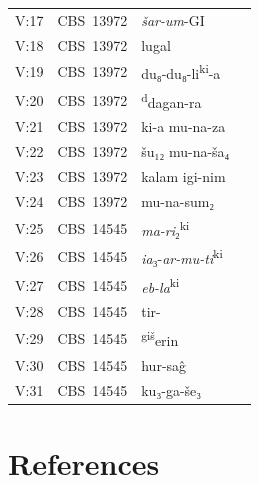 \documentclass[
]{book}
\begin{document}
\begin{longtable}[]{@{}llll@{}}
\toprule\noalign{}
\endhead
\bottomrule\noalign{}
\endlastfoot
V:17 & CBS~13972 & \emph{šar-um}-GI & \\
V:18 & CBS~13972 & lugal & \\
V:19 & CBS~13972 & du₈-du₈-li\textsuperscript{ki}-a & \\
V:20 & CBS~13972 & \textsuperscript{d}dagan-ra & \\
V:21 & CBS~13972 & ki-a mu-na-za & \\
V:22 & CBS~13972 & šu₁₂ mu-na-ša₄ & \\
V:23 & CBS~13972 & kalam igi-nim & \\
V:24 & CBS~13972 & mu-na-sum₂ & \\
V:25 & CBS~14545 & \emph{ma-ri}₂\textsuperscript{ki} & \\
V:26 & CBS~14545 & \emph{ia}₃-\emph{ar-mu-ti}\textsuperscript{ki} & \\
V:27 & CBS~14545 & \emph{eb-la}\textsuperscript{ki} & \\
V:28 & CBS~14545 & tir- & \\
V:29 & CBS~14545 & \textsuperscript{giš}erin & \\
V:30 & CBS~14545 & hur-saĝ & \\
V:31 & CBS~14545 & ku₃-ga-še₃ & \\
\end{longtable}

\hypertarget{references}{%
\chapter*{References}\label{references}}
\end{document}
▬▬▬▬▬▬▬▬▬▬
### Task requirements
Your answer should be an exact copy of the records above, with no pictures in it.

### Exercise output
 \documentclass[
]{book}
\begin{document}
\begin{longtable}[]{@{}llll@{}}
\toprule\noalign{}
\endhead
\bottomrule\noalign{}
\endlastfoot
V:17 & CBS~13972 & \emph{šar-um}-GI & \\
V:18 & CBS~13972 & lugal & \\
V:19 & CBS~13972 & du₈-du₈-li\textsuperscript{ki}-a & \\
V:20 & CBS~13972 & \textsuperscript{d}dagan-ra & \\
V:21 & CBS~13972 & ki-a mu-na-za & \\
V:22 & CBS~13972 & šu₁₂ mu-na-ša₄ & \\
V:23 & CBS~13972 & kalam igi-nim & \\
V:24 & CBS~13972 & mu-na-sum₂ & \\
V:25 & CBS~14545 & \emph{ma-ri}₂\textsuperscript{ki} & \\
V:26 & CBS~14545 & \emph{ia}₃-\emph{ar-mu-ti}\textsuperscript{ki} & \\
V:27 & CBS~14545 & \emph{eb-la}\textsuperscript{ki} & \\
V:28 & CBS~14545 & tir- & \\
V:29 & CBS~14545 & \textsuperscript{giš}erin & \\
V:30 & CBS~14545 & hur-saĝ & \\
V:31 & CBS~14545 & ku₃-ga-še₃ & \\
\end{longtable}

\hypertarget{references}{%
\chapter*{References}\label{references}}
\end{document}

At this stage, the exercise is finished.